The world economy is on the brink of total collapse after two years of a miserable economy. Massive government debt has replaced massive private debt and threatens to explode all over the globe.
With a weak and indecisive American president who seems willing to let dictators run roughshod over the planet, the world will begin to look elsewhere for the safety and protection of strength and leadership.
But more important than American prestige, is the safety of American people. Barack Obama’s international apology tours have sent a signal that his country is fair game. By siding with illegal invaders over the state of Arizona, Obama has signaled that border defense is no longer Washington’s responsiblity. By kowtowing to brutal dictators, Obama has signaled an end to linkage between foreign policy of the US and internal policies of other nations.

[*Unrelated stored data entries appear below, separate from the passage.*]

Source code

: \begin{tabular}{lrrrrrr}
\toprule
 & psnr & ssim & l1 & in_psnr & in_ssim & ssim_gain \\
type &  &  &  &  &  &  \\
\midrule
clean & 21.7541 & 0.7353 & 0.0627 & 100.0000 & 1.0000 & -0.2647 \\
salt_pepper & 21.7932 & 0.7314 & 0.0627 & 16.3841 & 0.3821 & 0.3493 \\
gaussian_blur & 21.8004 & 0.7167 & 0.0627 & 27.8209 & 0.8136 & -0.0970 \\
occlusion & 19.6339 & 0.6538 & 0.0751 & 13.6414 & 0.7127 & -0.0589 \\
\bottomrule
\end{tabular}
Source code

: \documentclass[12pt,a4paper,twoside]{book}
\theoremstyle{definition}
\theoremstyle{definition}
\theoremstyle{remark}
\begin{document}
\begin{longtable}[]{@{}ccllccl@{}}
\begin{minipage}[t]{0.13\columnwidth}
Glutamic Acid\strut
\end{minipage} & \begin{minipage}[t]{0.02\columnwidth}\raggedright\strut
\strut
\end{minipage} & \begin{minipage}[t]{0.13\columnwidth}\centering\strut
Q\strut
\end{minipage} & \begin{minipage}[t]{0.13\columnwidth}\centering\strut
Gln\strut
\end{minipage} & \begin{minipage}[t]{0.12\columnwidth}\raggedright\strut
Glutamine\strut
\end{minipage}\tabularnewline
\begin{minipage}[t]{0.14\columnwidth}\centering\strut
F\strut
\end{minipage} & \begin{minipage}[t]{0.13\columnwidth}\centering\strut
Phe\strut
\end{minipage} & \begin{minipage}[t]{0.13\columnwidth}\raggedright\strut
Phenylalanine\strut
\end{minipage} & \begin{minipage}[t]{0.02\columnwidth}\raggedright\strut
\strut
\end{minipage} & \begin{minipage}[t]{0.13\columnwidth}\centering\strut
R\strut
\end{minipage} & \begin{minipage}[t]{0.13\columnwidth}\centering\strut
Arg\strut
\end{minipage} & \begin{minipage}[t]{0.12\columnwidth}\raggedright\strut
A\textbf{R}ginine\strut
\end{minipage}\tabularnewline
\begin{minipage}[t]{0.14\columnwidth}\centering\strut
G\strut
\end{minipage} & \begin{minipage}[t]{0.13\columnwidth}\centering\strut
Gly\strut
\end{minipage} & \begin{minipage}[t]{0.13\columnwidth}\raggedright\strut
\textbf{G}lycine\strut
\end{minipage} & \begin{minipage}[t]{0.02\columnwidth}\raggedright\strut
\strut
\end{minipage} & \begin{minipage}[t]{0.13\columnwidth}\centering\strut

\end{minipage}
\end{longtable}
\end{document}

Like it or not, we are stuck with Barack Obama until January 20, 2013. While we take satisfaction in defeating his domestic agenda of collectivizing the US economy and controlling the American people, we do not celebrate his collapse on the world stage. Obama’s inarticulate foreign policy, his absent strategy, and his bewildering apologies for American exceptionalism leave us all in a dangerous place.
It is up to us, the people, now, to assert America’s place in the world. We can to that best by insisting that Barack Obama set his socialistic domestic agenda aside and deal with the world that is about to crash his little, selfish party.